▸ Your task: Every line below that holds the string "information" must be copied.

▸ Record extracts:
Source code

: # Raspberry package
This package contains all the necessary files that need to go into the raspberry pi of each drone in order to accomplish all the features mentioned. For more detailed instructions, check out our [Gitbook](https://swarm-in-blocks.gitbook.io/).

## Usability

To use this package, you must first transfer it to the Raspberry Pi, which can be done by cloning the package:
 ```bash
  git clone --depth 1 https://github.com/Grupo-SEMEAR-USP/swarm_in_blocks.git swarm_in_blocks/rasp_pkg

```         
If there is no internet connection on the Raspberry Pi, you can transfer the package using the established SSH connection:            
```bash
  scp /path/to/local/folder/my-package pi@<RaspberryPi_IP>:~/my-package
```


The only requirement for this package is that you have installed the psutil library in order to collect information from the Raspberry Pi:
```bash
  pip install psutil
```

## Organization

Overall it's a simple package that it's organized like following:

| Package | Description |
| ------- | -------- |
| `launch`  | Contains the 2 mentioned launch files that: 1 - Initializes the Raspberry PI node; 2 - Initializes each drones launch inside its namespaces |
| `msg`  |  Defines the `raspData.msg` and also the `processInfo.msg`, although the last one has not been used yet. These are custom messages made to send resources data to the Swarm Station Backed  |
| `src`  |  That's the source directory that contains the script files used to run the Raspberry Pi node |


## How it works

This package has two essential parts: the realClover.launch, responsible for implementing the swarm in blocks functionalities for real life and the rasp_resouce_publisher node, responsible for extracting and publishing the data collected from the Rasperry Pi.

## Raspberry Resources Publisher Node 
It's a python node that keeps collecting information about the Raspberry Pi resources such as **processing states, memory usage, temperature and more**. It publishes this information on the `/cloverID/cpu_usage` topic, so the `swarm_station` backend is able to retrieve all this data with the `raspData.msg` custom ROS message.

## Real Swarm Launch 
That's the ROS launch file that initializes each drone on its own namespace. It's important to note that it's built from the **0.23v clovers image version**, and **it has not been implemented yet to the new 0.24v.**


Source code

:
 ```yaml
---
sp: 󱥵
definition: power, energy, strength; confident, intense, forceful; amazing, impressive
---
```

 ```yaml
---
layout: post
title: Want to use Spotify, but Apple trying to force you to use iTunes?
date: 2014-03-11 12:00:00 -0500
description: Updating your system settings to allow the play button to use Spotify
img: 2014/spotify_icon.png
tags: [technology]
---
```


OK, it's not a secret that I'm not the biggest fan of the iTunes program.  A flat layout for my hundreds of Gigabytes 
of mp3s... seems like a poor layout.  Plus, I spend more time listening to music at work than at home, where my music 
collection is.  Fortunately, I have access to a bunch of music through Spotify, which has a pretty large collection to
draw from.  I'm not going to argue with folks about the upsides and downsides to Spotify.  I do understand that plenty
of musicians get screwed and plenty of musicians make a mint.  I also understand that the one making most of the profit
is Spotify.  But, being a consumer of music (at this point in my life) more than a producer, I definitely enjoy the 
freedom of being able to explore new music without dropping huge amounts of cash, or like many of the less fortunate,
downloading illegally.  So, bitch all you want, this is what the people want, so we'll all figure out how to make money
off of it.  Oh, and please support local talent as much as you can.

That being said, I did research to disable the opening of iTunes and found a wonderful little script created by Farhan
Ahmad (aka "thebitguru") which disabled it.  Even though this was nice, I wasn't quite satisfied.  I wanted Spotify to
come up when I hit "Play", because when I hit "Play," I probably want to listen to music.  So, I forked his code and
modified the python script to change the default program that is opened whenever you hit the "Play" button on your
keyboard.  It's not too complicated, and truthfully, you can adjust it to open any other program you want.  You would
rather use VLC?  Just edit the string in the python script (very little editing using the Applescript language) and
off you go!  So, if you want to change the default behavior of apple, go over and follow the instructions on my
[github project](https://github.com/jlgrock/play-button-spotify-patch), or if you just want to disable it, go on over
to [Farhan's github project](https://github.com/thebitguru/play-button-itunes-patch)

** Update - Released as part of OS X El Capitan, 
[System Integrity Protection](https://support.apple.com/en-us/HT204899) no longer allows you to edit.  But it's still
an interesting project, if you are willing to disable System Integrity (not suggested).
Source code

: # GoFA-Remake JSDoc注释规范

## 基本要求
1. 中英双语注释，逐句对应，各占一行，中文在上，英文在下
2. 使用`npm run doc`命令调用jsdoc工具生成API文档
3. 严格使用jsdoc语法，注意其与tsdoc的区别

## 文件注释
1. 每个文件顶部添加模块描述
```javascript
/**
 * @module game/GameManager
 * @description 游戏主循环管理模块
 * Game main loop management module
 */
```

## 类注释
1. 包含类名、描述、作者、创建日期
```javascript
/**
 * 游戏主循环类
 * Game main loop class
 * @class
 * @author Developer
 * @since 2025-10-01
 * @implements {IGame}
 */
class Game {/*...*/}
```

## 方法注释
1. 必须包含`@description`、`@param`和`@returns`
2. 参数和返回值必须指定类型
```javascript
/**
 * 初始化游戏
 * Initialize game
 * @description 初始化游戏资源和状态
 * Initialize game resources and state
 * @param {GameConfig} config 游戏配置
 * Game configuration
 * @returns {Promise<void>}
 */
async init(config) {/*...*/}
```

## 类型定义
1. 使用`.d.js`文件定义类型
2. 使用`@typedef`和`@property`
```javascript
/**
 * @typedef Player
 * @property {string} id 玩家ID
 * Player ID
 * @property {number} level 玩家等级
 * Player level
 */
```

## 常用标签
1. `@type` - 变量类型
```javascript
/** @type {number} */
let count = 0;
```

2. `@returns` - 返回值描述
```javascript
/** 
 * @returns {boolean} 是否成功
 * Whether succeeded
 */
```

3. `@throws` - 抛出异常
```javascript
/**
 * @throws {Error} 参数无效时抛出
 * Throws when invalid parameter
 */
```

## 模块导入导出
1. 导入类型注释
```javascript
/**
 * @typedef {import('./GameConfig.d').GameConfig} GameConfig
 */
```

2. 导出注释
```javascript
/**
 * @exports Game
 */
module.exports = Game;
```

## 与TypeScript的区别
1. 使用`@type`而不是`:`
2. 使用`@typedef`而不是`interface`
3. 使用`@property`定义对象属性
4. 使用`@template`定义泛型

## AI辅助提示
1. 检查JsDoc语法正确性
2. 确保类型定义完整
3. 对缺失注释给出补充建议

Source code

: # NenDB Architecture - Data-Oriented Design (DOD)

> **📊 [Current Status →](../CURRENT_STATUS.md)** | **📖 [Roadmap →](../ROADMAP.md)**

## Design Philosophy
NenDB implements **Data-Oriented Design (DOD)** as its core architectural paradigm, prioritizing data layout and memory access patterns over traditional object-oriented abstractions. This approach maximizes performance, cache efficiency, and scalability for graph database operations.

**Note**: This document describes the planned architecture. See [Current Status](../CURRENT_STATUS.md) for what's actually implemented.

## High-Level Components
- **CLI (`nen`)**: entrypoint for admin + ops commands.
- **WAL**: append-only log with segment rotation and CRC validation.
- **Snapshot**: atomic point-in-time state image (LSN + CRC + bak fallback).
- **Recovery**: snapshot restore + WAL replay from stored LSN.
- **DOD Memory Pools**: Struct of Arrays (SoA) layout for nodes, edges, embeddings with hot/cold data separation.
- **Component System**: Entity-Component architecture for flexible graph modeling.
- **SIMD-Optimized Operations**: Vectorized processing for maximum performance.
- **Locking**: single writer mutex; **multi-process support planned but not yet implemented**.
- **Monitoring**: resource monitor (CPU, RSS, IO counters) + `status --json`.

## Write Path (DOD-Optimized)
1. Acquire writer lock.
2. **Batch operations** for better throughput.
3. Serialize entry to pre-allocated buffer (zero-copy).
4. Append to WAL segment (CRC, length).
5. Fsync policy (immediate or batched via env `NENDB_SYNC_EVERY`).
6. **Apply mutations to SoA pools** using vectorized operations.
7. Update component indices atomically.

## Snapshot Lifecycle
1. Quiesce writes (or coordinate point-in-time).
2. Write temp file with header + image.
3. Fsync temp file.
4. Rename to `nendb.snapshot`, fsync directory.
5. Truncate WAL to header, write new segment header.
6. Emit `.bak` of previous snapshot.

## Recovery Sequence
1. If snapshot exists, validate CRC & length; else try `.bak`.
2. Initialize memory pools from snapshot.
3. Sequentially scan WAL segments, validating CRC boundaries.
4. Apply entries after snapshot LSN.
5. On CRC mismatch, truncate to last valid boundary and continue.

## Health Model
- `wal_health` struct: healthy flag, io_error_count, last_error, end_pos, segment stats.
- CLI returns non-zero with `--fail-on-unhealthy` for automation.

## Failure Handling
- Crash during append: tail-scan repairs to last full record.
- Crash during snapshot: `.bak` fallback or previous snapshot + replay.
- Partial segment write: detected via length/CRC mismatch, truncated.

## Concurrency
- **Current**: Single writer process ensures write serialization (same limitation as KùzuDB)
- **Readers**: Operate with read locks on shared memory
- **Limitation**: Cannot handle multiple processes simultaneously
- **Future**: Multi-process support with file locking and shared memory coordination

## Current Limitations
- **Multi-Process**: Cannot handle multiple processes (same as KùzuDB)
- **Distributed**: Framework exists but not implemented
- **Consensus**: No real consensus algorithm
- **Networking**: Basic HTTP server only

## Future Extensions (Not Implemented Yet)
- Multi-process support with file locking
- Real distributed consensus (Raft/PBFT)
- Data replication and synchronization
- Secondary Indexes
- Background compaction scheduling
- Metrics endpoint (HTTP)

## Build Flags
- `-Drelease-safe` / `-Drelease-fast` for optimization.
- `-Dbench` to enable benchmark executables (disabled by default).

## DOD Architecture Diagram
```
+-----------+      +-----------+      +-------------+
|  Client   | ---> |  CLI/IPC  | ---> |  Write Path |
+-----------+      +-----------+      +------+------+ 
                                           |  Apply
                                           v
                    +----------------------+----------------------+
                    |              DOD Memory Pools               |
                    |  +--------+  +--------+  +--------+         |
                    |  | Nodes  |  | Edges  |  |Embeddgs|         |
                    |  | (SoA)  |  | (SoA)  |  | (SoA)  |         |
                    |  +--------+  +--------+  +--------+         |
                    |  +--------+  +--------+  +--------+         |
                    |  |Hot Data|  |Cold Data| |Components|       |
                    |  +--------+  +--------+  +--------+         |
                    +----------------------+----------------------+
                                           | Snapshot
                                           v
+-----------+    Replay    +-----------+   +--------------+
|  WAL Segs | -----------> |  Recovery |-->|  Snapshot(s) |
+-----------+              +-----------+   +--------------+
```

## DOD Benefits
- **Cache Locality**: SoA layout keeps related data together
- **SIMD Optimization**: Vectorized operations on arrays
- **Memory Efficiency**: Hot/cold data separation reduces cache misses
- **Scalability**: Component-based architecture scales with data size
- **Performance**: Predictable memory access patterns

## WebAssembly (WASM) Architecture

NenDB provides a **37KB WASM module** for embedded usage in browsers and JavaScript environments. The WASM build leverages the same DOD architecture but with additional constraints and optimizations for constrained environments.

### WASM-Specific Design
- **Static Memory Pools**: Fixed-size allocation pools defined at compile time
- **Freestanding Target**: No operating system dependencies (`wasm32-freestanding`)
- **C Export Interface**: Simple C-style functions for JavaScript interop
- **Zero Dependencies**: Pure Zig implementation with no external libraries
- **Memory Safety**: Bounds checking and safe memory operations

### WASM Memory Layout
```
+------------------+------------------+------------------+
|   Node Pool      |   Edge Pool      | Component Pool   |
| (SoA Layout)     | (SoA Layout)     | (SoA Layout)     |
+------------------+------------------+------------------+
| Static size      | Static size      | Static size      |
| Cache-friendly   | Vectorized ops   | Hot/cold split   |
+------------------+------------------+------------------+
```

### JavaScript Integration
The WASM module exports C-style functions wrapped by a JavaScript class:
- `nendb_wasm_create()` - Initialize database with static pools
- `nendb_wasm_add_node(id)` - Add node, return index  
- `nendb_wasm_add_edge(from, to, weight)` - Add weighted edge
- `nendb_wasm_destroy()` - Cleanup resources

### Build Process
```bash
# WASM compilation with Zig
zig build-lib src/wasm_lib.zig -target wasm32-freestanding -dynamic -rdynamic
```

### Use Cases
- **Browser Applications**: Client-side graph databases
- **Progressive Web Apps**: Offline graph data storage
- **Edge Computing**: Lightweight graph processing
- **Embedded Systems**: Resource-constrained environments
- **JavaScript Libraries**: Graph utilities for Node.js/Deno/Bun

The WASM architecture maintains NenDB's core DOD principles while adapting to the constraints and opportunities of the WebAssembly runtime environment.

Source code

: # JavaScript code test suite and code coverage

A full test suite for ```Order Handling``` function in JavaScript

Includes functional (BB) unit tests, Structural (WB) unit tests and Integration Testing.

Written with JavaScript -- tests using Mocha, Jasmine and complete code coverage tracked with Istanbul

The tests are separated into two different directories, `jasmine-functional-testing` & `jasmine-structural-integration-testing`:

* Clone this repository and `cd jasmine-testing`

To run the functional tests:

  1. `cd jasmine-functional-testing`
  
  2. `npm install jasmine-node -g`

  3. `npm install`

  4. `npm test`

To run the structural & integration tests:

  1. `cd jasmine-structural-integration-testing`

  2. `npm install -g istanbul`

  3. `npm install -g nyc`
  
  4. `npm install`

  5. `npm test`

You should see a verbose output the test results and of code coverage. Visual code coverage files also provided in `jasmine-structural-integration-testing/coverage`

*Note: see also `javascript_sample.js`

▸ Your response:
The only requirement for this package is that you have installed the psutil library in order to collect information from the Raspberry Pi:
It's a python node that keeps collecting information about the Raspberry Pi resources such as **processing states, memory usage, temperature and more**. It publishes this information on the `/cloverID/cpu_usage` topic, so the `swarm_station` backend is able to retrieve all this data with the `raspData.msg` custom ROS message.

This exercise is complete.